O nosso quarto era mobiliado com dois beliches. Em um, na parte de baixo, dormia Domingão,  no outro, dormia eu, na parte de baixo e Hermison, na parte de cima.

Certa noite, estávamos, o três deitados (cada um em seu local, claro!). No quarto, um silêncio que eu chamaria de ensurdecedor, já que Hermison, comumente, não parava de conversar (sabia de tudo e opinava sobre tudo. Se fosse hoje, faria inveja a Drauzio Varela). Recebo, de Domingão (através do gesto clássico), a informação de que o silêncio se devia ao fato de que Hermison rezava, sereno e imbuído, obviamente, dos mais cândidos e puros pensamentos. Para encher a paciência dele, tive uma idéia que logo ponho em prática. Chuto o beliche, pela parte de baixo (no estrado onde se apoiava o colchão de cima), e o chamo, repetindo o nome dele umas duas ou três vezes:

– Hermison! Hermison! Hermison!

Não obtenho resposta. Insisto, dessa vez, chutando mais forte, o beliche e chamando mais alto:

– Hermison!!! Hermison!!! Hermison!!!

Ele responde. Coloca a mão pra fora do beliche e faz repetidos gestos para que eu esperasse.  Insisto, já que o intuito é enfurecê-lo:

– Hermison!!! Hermison!!! Hermison!!!

Ele repete a súplica, mas, dessa vez, noto certa fúria, nos gestos manuais para que eu esperasse, o que me fez pensar:  “estou atingindo o ponto nervoso da vítima”. Repito a perturbação. Chuto mais forte, o beliche e chamando o rezador, num tom mais alto. Aquilo era demais. Hermison não resiste. Ele, é a cólera em pessoa. Acrobaticamente, pula  do beliche (na época, tinha pouco mais de 20 anos de idade). Ele “Cai” em pé, há menos de um metro de onde estou. Com olhos tão arregalados e fora das órbitas (naquele momento, usar óculos, só em formato de sutiã, para caber o olho) de fazer tremerem de medo os irmãos Nogueira (Minotouro e Minotauro).  Apontando furiosamente os dois indicadores em minha direção, diz, aos berros:

– PQP, estou orando, nessa pôrr… seu FDP!

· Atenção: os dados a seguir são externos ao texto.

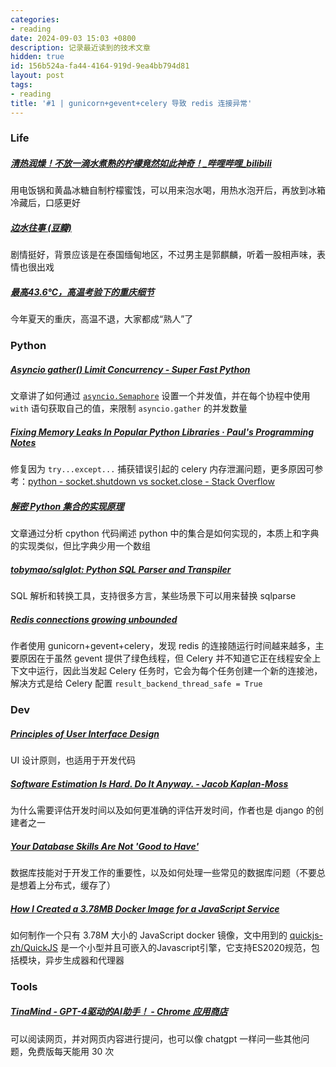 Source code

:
 ```yaml
---
categories:
- reading
date: 2024-09-03 15:03 +0800
description: 记录最近读到的技术文章
hidden: true
id: 156b524a-fa44-4164-919d-9ea4bb794d81
layout: post
tags:
- reading
title: '#1 | gunicorn+gevent+celery 导致 redis 连接异常'
---
```


### Life

##### [清热润燥！不放一滴水煮熟的柠檬竟然如此神奇！_哔哩哔哩_bilibili](https://www.bilibili.com/video/BV1PH4y1F7F9/?spm_id_from=333.1007.top_right_bar_window_custom_collection.content.click&vd_source=944cc98c5a335c079eea8cddd1ac3156) 

用电饭锅和黄晶冰糖自制柠檬蜜饯，可以用来泡水喝，用热水泡开后，再放到冰箱冷藏后，口感更好



##### [边水往事 (豆瓣)](https://movie.douban.com/subject/36097760/) 

剧情挺好，背景应该是在泰国缅甸地区，不过男主是郭麒麟，听着一股相声味，表情也很出戏



##### [最高43.6℃，高温考验下的重庆细节](https://mp.weixin.qq.com/s/UN4ScZqSNE6k-RT8wtB0wg) 

今年夏天的重庆，高温不退，大家都成“熟人”了



### Python

##### [Asyncio gather() Limit Concurrency - Super Fast Python](https://superfastpython.com/asyncio-gather-limit-concurrency/) 

文章讲了如何通过 [`asyncio.Semaphore`](https://docs.python.org/zh-cn/3/library/asyncio-sync.html#asyncio.Semaphore) 设置一个并发值，并在每个协程中使用 `with` 语句获取自己的值，来限制 `asyncio.gather` 的并发数量



##### [Fixing Memory Leaks In Popular Python Libraries · Paul's Programming Notes](https://www.paulsprogrammingnotes.com/2021/12/python-memory-leaks.html) 

修复因为 `try...except...` 捕获错误引起的 celery 内存泄漏问题，更多原因可参考：[python - socket.shutdown vs socket.close - Stack Overflow](https://stackoverflow.com/questions/409783/socket-shutdown-vs-socket-close/598759#598759)



##### [解密 Python 集合的实现原理](https://mp.weixin.qq.com/s/bVGYCrLWgpCqWGNojjf1pg) 

文章通过分析 cpython 代码阐述 python 中的集合是如何实现的，本质上和字典的实现类似，但比字典少用一个数组



##### [tobymao/sqlglot: Python SQL Parser and Transpiler](https://github.com/tobymao/sqlglot) 

SQL 解析和转换工具，支持很多方言，某些场景下可以用来替换 sqlparse



##### [Redis connections growing unbounded](https://www.revsys.com/tidbits/redis-connections-growing-unbounded/?utm_campaign=Django%2BNewsletter&utm_medium=email&utm_source=Django_Newsletter_249) 

作者使用 gunicorn+gevent+celery，发现 redis 的连接随运行时间越来越多，主要原因在于虽然 gevent 提供了绿色线程，但 Celery 并不知道它正在线程安全上下文中运行，因此当发起 Celery 任务时，它会为每个任务创建一个新的连接池，解决方式是给 Celery 配置 `result_backend_thread_safe = True`



### Dev

##### [Principles of User Interface Design](http://bokardo.com/principles-of-user-interface-design/) 

UI 设计原则，也适用于开发代码



##### [Software Estimation Is Hard. Do It Anyway. - Jacob Kaplan-Moss](https://jacobian.org/2021/may/20/estimation/) 

为什么需要评估开发时间以及如何更准确的评估开发时间，作者也是 django 的创建者之一



##### [Your Database Skills Are Not 'Good to Have'](https://renegadeotter.com/2023/11/12/your-database-skills-are-not-good-to-have.html) 

数据库技能对于开发工作的重要性，以及如何处理一些常见的数据库问题（不要总是想着上分布式，缓存了）



##### [How I Created a 3.78MB Docker Image for a JavaScript Service](https://shenzilong.cn/record/How%20I%20Created%20a%203.78MB%20Docker%20Image%20for%20a%20JavaScript%20Service) 

如何制作一个只有 3.78M 大小的 JavaScript docker 镜像，文中用到的 [quickjs-zh/QuickJS](https://github.com/quickjs-zh/QuickJS) 是一个小型并且可嵌入的Javascript引擎，它支持ES2020规范，包括模块，异步生成器和代理器



### Tools

##### [TinaMind - GPT-4驱动的AI助手！ - Chrome 应用商店](https://chromewebstore.google.com/detail/tinamind-gpt-4%E9%A9%B1%E5%8A%A8%E7%9A%84ai%E5%8A%A9%E6%89%8B%EF%BC%81/befflofjcniongenjmbkgkoljhgliihe) 

可以阅读网页，并对网页内容进行提问，也可以像 chatgpt 一样问一些其他问题，免费版每天能用 30 次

Só não cai em gargalhadas, para não enfurecê-lo mais ainda.

Nessa noite nem eu e nem Domingão conseguimos dormir, era só um olhar pro outro e tínhamos de abafar o riso. Prendê-lo na garganta. Hermison? Ah! Esse continuou no mais profundo silêncio, entrecortado por alguns grunhidos. Só que, dessa vez, o motivo da “mudez” do enfurecido rezador, tenho certeza, não era a reza.